[Saved entries]
=====
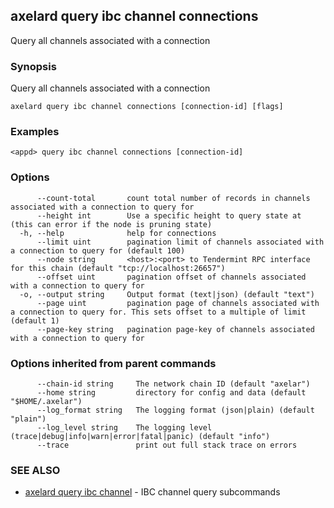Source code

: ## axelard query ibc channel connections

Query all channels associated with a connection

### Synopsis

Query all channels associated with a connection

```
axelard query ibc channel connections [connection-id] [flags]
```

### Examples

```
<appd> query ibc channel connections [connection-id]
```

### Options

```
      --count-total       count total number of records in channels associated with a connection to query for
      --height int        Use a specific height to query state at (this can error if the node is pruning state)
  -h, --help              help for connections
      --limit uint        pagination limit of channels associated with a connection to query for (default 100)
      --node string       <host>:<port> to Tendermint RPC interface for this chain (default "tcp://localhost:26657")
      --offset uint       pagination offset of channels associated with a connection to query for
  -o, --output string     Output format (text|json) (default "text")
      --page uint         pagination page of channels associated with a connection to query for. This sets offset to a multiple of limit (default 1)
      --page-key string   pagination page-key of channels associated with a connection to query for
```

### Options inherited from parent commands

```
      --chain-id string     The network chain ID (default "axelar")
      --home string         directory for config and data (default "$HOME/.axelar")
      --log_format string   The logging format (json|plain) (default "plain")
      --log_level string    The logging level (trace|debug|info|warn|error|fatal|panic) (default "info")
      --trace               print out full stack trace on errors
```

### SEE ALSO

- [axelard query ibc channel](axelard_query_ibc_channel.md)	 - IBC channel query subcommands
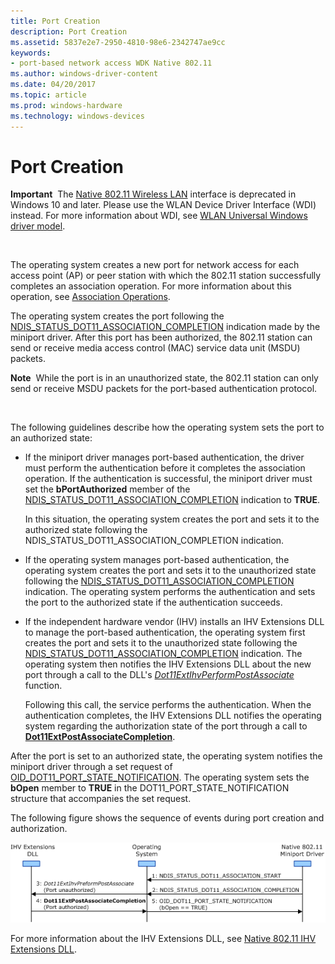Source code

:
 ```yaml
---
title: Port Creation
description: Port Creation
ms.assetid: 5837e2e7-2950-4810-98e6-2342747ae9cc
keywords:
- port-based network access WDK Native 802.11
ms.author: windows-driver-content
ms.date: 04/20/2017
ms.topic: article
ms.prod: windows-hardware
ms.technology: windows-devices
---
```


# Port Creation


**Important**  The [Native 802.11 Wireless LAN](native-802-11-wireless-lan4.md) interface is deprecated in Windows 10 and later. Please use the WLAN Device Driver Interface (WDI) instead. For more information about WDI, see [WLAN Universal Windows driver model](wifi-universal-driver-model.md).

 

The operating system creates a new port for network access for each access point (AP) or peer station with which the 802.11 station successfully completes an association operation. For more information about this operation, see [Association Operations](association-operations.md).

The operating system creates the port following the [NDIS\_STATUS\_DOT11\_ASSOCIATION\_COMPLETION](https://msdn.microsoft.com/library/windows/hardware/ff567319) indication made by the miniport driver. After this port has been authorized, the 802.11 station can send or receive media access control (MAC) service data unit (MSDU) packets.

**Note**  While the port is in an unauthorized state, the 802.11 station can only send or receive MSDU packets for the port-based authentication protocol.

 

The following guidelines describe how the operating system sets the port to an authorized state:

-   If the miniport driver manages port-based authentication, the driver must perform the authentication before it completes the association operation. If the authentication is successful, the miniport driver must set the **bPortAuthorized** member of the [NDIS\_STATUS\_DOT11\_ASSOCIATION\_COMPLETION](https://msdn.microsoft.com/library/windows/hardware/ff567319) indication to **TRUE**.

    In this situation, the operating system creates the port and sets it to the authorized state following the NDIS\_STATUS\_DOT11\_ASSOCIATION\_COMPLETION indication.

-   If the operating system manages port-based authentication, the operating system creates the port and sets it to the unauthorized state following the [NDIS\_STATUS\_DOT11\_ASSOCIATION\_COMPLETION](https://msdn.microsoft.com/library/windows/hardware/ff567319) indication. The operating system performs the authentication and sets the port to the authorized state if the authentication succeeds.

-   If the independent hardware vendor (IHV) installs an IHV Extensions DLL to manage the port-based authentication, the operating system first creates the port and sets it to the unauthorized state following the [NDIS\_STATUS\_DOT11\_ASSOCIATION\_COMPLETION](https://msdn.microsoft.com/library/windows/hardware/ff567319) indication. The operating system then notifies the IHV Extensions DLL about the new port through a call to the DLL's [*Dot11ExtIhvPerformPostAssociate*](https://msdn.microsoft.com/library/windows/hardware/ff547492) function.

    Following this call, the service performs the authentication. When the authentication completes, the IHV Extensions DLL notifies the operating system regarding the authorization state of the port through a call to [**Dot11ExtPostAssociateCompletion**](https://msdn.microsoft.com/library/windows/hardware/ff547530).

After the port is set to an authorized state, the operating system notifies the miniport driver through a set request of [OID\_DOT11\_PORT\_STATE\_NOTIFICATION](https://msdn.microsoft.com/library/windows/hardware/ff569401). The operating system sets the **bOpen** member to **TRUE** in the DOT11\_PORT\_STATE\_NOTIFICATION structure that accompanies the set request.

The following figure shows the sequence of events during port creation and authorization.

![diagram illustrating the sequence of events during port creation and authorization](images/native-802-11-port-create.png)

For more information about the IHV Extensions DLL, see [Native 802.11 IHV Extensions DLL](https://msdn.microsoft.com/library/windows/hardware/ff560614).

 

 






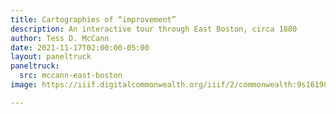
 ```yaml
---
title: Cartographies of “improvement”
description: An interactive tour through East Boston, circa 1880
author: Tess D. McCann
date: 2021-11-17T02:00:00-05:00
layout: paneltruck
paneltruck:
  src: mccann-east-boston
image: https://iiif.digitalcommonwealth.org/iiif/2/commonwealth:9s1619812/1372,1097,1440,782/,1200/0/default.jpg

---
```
=====
◆ **Exercise details**
Determine the number of lines in the entries above where the string "title" appears. Answer with the number alone.

◆ **Result of the exercise**
2